**RECORDS PROVIDED:**

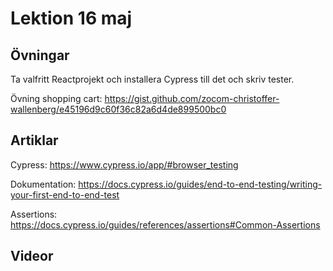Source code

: # Lektion 16 maj

## Övningar

Ta valfritt Reactprojekt och installera Cypress till det och skriv tester.

Övning shopping cart: https://gist.github.com/zocom-christoffer-wallenberg/e45196d9c60f36c82a6d4de899500bc0

## Artiklar

Cypress: https://www.cypress.io/app/#browser_testing

Dokumentation: https://docs.cypress.io/guides/end-to-end-testing/writing-your-first-end-to-end-test

Assertions: https://docs.cypress.io/guides/references/assertions#Common-Assertions

## Videor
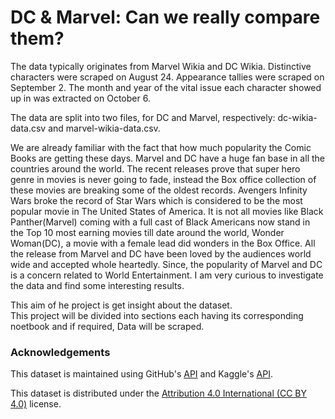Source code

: # DC & Marvel: Can we really compare them?

The data typically originates from Marvel Wikia and DC Wikia. Distinctive characters were scraped on August 24. Appearance tallies were scraped on September 2. The month and year of the vital issue each character showed up in was extracted on October 6. 

The data are split into two files, for DC and Marvel, respectively: dc-wikia-data.csv and marvel-wikia-data.csv.

We are already familiar with the fact that how much popularity the Comic Books are getting these days. Marvel and DC have a huge fan base in all the countries around the world. The recent releases prove that super hero genre in movies is never going to fade, instead the Box office collection of these movies are breaking some of the oldest records. Avengers Infinity Wars broke the record of Star Wars which is considered to be the most popular movie in The United States of America. It is not all movies like Black Panther(Marvel) coming with a full cast of Black Americans now stand in the Top 10 most earning movies till date around the world, Wonder Woman(DC), a movie with a female lead did wonders in the Box Office. All the release from Marvel and DC have been loved by the audiences world wide and accepted whole heartedly. Since, the popularity of Marvel and DC is a concern related to World Entertainment. I am very curious to investigate the data and find some interesting results.

This aim of he project is get insight about the dataset.<br>
This project will be divided into sections each having its corresponding noetbook and if required, Data will be scraped.


### Acknowledgements
This dataset is maintained using GitHub's [API](https://developer.github.com/v3/?) and Kaggle's [API](https://github.com/Kaggle/kaggle-api).

This dataset is distributed under the [Attribution 4.0 International (CC BY 4.0)](https://creativecommons.org/licenses/by/4.0/) license.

**TASK STATEMENT:** Tally the lines in the records containing the string "project"; output only the tally.

**TASK RESPONSE:** 2